BEGIN RECORDS SHOWN
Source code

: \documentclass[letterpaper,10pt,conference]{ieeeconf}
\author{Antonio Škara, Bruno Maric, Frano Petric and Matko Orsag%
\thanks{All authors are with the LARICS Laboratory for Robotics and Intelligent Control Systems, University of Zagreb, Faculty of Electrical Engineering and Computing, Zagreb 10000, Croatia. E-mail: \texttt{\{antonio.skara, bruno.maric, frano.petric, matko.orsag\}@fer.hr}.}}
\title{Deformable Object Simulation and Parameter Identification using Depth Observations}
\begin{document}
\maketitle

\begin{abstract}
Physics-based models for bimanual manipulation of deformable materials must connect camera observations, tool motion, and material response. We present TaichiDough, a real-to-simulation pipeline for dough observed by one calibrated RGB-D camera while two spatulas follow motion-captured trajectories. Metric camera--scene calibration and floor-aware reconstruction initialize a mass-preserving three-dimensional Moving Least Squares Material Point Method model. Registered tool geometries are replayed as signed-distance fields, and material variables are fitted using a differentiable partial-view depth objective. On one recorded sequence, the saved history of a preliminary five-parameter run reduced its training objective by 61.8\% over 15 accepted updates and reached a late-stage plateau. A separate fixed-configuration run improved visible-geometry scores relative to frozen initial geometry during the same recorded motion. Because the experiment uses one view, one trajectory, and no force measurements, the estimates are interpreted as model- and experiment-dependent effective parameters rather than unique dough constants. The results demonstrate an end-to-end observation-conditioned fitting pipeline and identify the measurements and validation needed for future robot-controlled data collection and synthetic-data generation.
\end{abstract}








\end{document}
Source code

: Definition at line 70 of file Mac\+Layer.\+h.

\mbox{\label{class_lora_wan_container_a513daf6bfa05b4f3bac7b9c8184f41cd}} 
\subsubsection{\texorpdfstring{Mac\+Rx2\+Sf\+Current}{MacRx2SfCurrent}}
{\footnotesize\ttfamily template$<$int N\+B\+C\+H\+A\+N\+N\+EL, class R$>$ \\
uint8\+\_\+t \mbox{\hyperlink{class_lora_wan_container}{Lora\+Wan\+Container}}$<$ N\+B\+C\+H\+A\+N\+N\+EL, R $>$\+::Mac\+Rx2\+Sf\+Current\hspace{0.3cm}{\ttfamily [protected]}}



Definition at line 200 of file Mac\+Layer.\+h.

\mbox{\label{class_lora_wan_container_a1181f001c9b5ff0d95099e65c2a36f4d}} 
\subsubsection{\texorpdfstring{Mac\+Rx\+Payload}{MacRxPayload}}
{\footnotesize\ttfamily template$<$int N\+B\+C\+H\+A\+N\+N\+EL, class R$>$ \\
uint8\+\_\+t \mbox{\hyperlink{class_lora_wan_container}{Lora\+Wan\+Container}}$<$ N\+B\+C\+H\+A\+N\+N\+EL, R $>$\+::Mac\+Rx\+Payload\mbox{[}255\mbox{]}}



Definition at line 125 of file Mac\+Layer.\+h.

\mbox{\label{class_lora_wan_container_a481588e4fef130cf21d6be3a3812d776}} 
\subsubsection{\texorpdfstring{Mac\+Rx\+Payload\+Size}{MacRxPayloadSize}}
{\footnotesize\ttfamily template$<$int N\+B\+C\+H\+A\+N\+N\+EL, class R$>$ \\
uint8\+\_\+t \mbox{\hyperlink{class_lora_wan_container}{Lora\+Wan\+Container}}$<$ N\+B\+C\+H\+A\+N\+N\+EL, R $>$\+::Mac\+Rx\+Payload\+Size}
END RECORDS SHOWN
■ **WORK REQUEST**
If a line in the entries contains the word "Current", copy that line out.

■ **RESPONSE BOX**
\subsubsection{\texorpdfstring{Mac\+Rx2\+Sf\+Current}{MacRx2SfCurrent}}
uint8\+\_\+t \mbox{\hyperlink{class_lora_wan_container}{Lora\+Wan\+Container}}$<$ N\+B\+C\+H\+A\+N\+N\+EL, R $>$\+::Mac\+Rx2\+Sf\+Current\hspace{0.3cm}{\ttfamily [protected]}}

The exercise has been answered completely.